Вперед вышел Упрямый Кошен.
— Жадигер... родной наш... Что бы там ни случилось, знай: верные люди ради тебя... ради твоего... Мы с тобой, ты знай!..
— Ради меня? Зачем?
— Да, мы за тебя. Только скажи, и мы... — сказал было Кошен.
— О, дурачье! А ну, по домам! Живо! Кому говорю!..
И опять кровь ударила тебе в голову, бешенство ослепило. Только и помнишь, как сбежал с приступка правления прямо в толпу, как вырвал у кого-то из рук плеть, хлестнул одного, другого.
— По домам! По домам! Прочь! Проваливайте! Чтоб духу вашего... Ах, дурачье! Кого послушались?! Кого, а?! Прочь! Прочь!
С перекошенным лицом, с белыми, выкатившимися от злости глазами, ты и впрямь, наверное, был страшен, и толпа подалась, заволновалась, ропот недоумения прокатился по ней, точно ветер по степной сухой траве:
— Никак рехнулся, бедняга!
— Допекла, стало быть, баба...
— Видишь, лица на нем нет.
— Ойбай, от греха подальше. Еще покалечит, дьявол!
— Ну, что ж... уйдем. Не надо так не надо. Ну его к аллаху!

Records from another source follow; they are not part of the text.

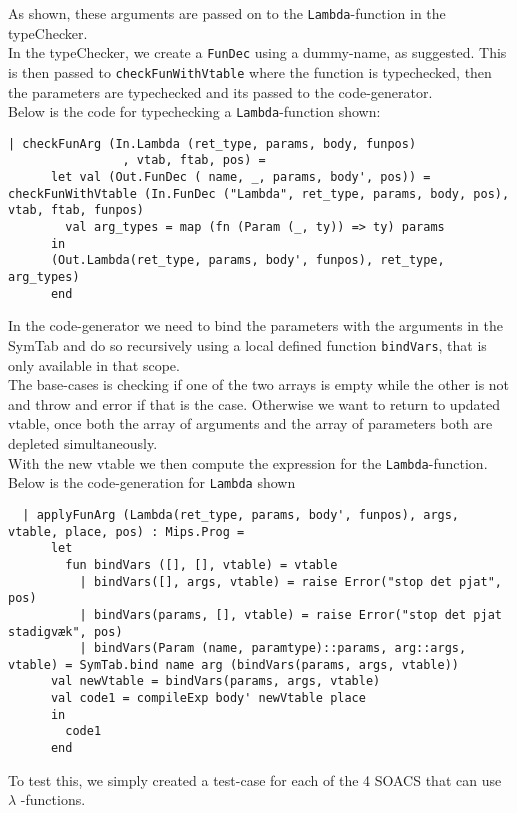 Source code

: \documentclass[paper=a4, fontsize=11pt]{scrartcl} %
\numberwithin{equation}{section} %
\numberwithin{figure}{section} %
\numberwithin{table}{section} %
\begin{document}
As shown, these arguments are passed on to the \verb"Lambda"-function in the typeChecker.\\
In the typeChecker, we create a \verb"FunDec" using a dummy-name, as suggested. This is then passed to \verb"checkFunWithVtable" where the function is typechecked, then the parameters are typechecked and its passed to the code-generator.\\
Below is the code for typechecking a \verb"Lambda"-function shown:
\begin{lstlisting}
| checkFunArg (In.Lambda (ret_type, params, body, funpos)
                , vtab, ftab, pos) = 
      let val (Out.FunDec ( name, _, params, body', pos)) = checkFunWithVtable (In.FunDec ("Lambda", ret_type, params, body, pos), vtab, ftab, funpos)
        val arg_types = map (fn (Param (_, ty)) => ty) params
      in  
      (Out.Lambda(ret_type, params, body', funpos), ret_type, arg_types)
      end
\end{lstlisting}

In the code-generator we need to bind the parameters with the arguments in the SymTab and do so recursively using a local defined function \verb"bindVars", that is only available in that scope.\\
The base-cases is checking if one of the two arrays is empty while the other is not and throw and error if that is the case. Otherwise we want to return to updated vtable, once both the array of arguments and the array of parameters both are depleted simultaneously.\\
With the new vtable we then compute the expression for the \verb"Lambda"-function.\\
Below is the code-generation for \verb"Lambda" shown
\begin{lstlisting}
  | applyFunArg (Lambda(ret_type, params, body', funpos), args, vtable, place, pos) : Mips.Prog = 
      let 
        fun bindVars ([], [], vtable) = vtable
          | bindVars([], args, vtable) = raise Error("stop det pjat", pos)
          | bindVars(params, [], vtable) = raise Error("stop det pjat stadigvæk", pos)
          | bindVars(Param (name, paramtype)::params, arg::args, vtable) = SymTab.bind name arg (bindVars(params, args, vtable))
      val newVtable = bindVars(params, args, vtable)
      val code1 = compileExp body' newVtable place
      in
        code1
      end
\end{lstlisting}

To test this, we simply created a test-case for each of the 4 SOACS that can use $\lambda$ -functions.\\
\end{document}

Толпа дрогнула, стала на глазах распадаться. Упрямый Кошен тоже отступил, оглядываясь назад: нет, непривычно было видеть обычно покладистого, спокойного баскарму таким... И лишь один шофер-бала не тронулся с места. В его руке была монтировка. Видно было, он только что подъехал сюда, выскочил из машины: помятый, чумазый, взгляд твердый, жесткий. Смотрит прямо. Кепка со сломанным козырьком против обыкновения сдвинута на затылок.